2020 Workshop
Orchestrated Absence
The future of the pandemic in the United States is unclear, but what is certain is that at some point we will collectively desire to remember and revisit this moment. Even today, as we grapple with the competing narratives, misinformation, confusion, division, and grief that have come to define the COVID-19 crisis, questions are being raised about what and how we should be remembering. As we consider how to honor those who have died, we should look to canonical memorials to guide us. The Vietnam Veterans Memorial in Washington and the 9/11 Memorial in New York City both commemorate complicated events in American history. Each harnesses absence to acknowledge loss. As places that accommodate public presence and private sorrow, these influential memorials acknowledge national and individual trauma, while also facilitating the healing process.
The dark granite walls seem to create a scar in the green landscape of the National Mall.
The Vietnam Veterans Memorial, designed by Maya Lin and dedicated in 1982, is one of our simplest and most effective monuments. The once-controversial design is familiar: two black granite walls are sunk into the landscape and engraved with the names of the more than 58,000 soldiers who died in the conflict or remain missing.1“America’s Wars,” U.S. Department of Veterans Affairs. The dark walls seem to create a scar in the green landscape of the National Mall, using subtraction and absence as a metaphor for loss. The space is attuned to grief and poignant self-awareness. When visitors face the highly polished granite, their own reflections become the backdrop for the engraved names of the fallen soldiers. I have visited the memorial only once, when I was thirteen; although I was too young to have experienced the controversy that marked the Vietnam War, the spatial experience gave me a sense of the trauma, and I have never forgotten how that felt.

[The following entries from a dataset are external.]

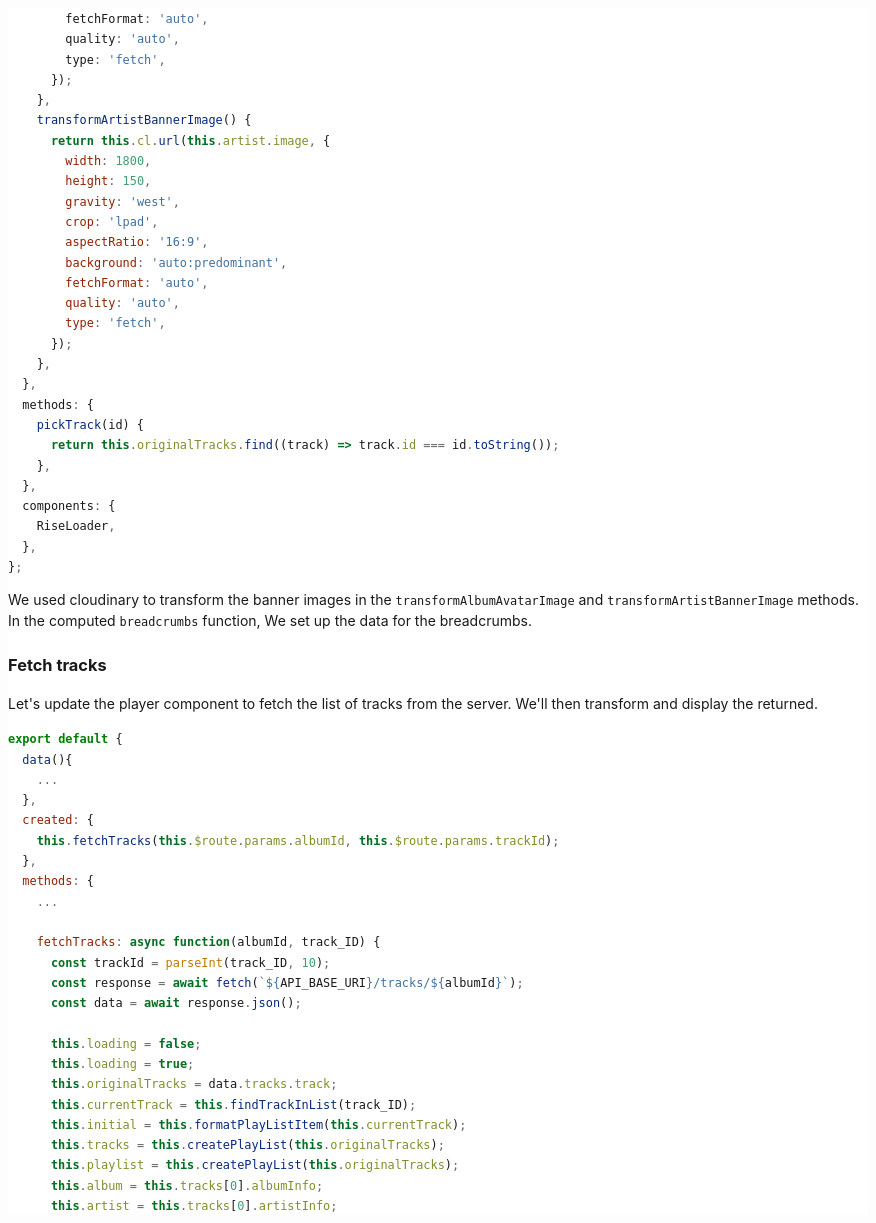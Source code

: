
 ```javascript
        fetchFormat: 'auto',
        quality: 'auto',
        type: 'fetch',
      });
    },
    transformArtistBannerImage() {
      return this.cl.url(this.artist.image, {
        width: 1800,
        height: 150,
        gravity: 'west',
        crop: 'lpad',
        aspectRatio: '16:9',
        background: 'auto:predominant',
        fetchFormat: 'auto',
        quality: 'auto',
        type: 'fetch',
      });
    },
  },
  methods: {
    pickTrack(id) {
      return this.originalTracks.find((track) => track.id === id.toString());
    },
  },
  components: {
    RiseLoader,
  },
};
```

We used cloudinary to transform the banner images in the `transformAlbumAvatarImage` and `transformArtistBannerImage` methods. In the computed `breadcrumbs` function, We set up the data for the breadcrumbs.

### Fetch tracks

Let's update the player component to fetch the list of tracks from the server. We'll then transform and display the returned.

```javascript
export default {
  data(){
    ...
  },
  created: {
    this.fetchTracks(this.$route.params.albumId, this.$route.params.trackId);
  },
  methods: {
    ...

    fetchTracks: async function(albumId, track_ID) {
      const trackId = parseInt(track_ID, 10);
      const response = await fetch(`${API_BASE_URI}/tracks/${albumId}`);
      const data = await response.json();

      this.loading = false;
      this.loading = true;
      this.originalTracks = data.tracks.track;
      this.currentTrack = this.findTrackInList(track_ID);
      this.initial = this.formatPlayListItem(this.currentTrack);
      this.tracks = this.createPlayList(this.originalTracks);
      this.playlist = this.createPlayList(this.originalTracks);
      this.album = this.tracks[0].albumInfo;
      this.artist = this.tracks[0].artistInfo;
```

Lin’s design, absent any traditional representation of sacrifice or triumphalism, garnered criticism at the time; yet the minimalist memorial has for years offered visitors a deeply moving and sobering experience. And, as stipulated in the guidelines for the original design competition, it makes no explicit political statement about the war.2See here, for more on the history of the controversies of the memorial. Lin’s approach expresses the idea of commemoration as process and invites visitors to participate. In doing so, the memorial embodies what the art-and-architecture historian Kirk Savage has called the “therapeutic model of commemoration,” in which visitors engage with memory, history, and trauma through the spatial experience of the monument itself.3Kirk Savage, Monument Wars: Washington D.C., the National Mall, and theTransformation of the Memorial Landscape (Berkeley: University of California Press, 2009), 266.

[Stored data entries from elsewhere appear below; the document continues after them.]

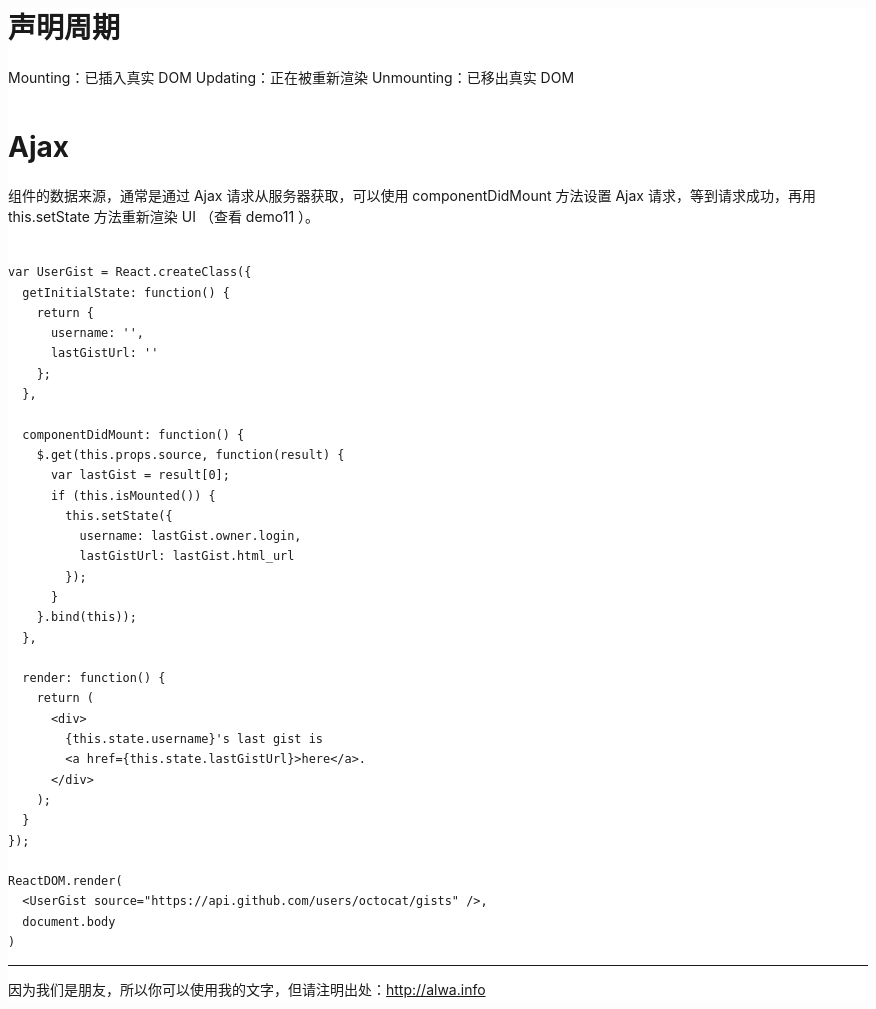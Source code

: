# 声明周期
Mounting：已插入真实 DOM
Updating：正在被重新渲染
Unmounting：已移出真实 DOM

# Ajax
组件的数据来源，通常是通过 Ajax 请求从服务器获取，可以使用 componentDidMount 方法设置 Ajax 请求，等到请求成功，再用 this.setState 方法重新渲染 UI （查看 demo11 ）。
```

var UserGist = React.createClass({
  getInitialState: function() {
    return {
      username: '',
      lastGistUrl: ''
    };
  },

  componentDidMount: function() {
    $.get(this.props.source, function(result) {
      var lastGist = result[0];
      if (this.isMounted()) {
        this.setState({
          username: lastGist.owner.login,
          lastGistUrl: lastGist.html_url
        });
      }
    }.bind(this));
  },

  render: function() {
    return (
      <div>
        {this.state.username}'s last gist is
        <a href={this.state.lastGistUrl}>here</a>.
      </div>
    );
  }
});

ReactDOM.render(
  <UserGist source="https://api.github.com/users/octocat/gists" />,
  document.body
)
```

----

因为我们是朋友，所以你可以使用我的文字，但请注明出处：http://alwa.info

The 9/11 Memorial, designed by Michael Arad and Peter Walker and dedicated in 2014, offers another powerful summoning of absence through subtraction. In this case, the effect is achieved through the two square reflecting pools, inscribed with the names of the 2,983 victims on bronze parapets. The endless flow of water into the voids of the reflecting pools creates a solemn mirror for the surrounding buildings as they rise towards the sky, lending Arad and Walker’s design its original title, “Reflecting Absence.” The strategy is an impressive exercise in restraint; the project could easily have taken the defiant form of an upward-reaching monument. (Arguably, this is what the neighboring Freedom Tower has become.) I visited the memorial last summer, and, as with my earlier experience in Washington, I found it very moving. The missing volumes seem to compel a silence even in a dense urban context; although the scale is much larger, the 9/11 Memorial, like the Vietnam Veterans Memorial, deploys the vocabulary of minimalism to create an experience that is at once visceral, individualized, and sobering.
As designers, we should provide spatial experiences that speak to the sense of loss that defines this moment in American history.
The Vietnam War and 9/11 happened in radically different political eras; neither memorial design conveys the controversies of its time. Each focuses on remembering those whose lives were lost, and bears no direct reference to politics or ideology. Of course, they are not “neutral”: these designs take the position of remaining silent about the controversies surrounding the events they commemorate. In this, both are restrained, and as a result, feel appropriate and respectful.
As designers, it should be of our chief concern to provide spatial experiences that speak to the sense of loss that defines this moment in American history. Both the Vietnam Veterans Memorial and the 9/11 Memorial offer elegant and powerful examples of orchestrated absence. Maya Lin, and Michael Arad and Peter Walker, have given us powerful examples of how to spatially embody memory; we need to learn from them in order to do right by those who have (and will have) lost their lives in the current national crisis.
Notes
- See “America’s Wars,” U.S. Department of Veterans Affairs.
- For more, see History of the Vietnam Veterans War Memorial, Vietnam Veterans Memorial Fund.
- Kirk Savage, Monument Wars: Washington D.C., the National Mall, and theTransformation of the Memorial Landscape (Berkeley: University of California Press, 2009), 266.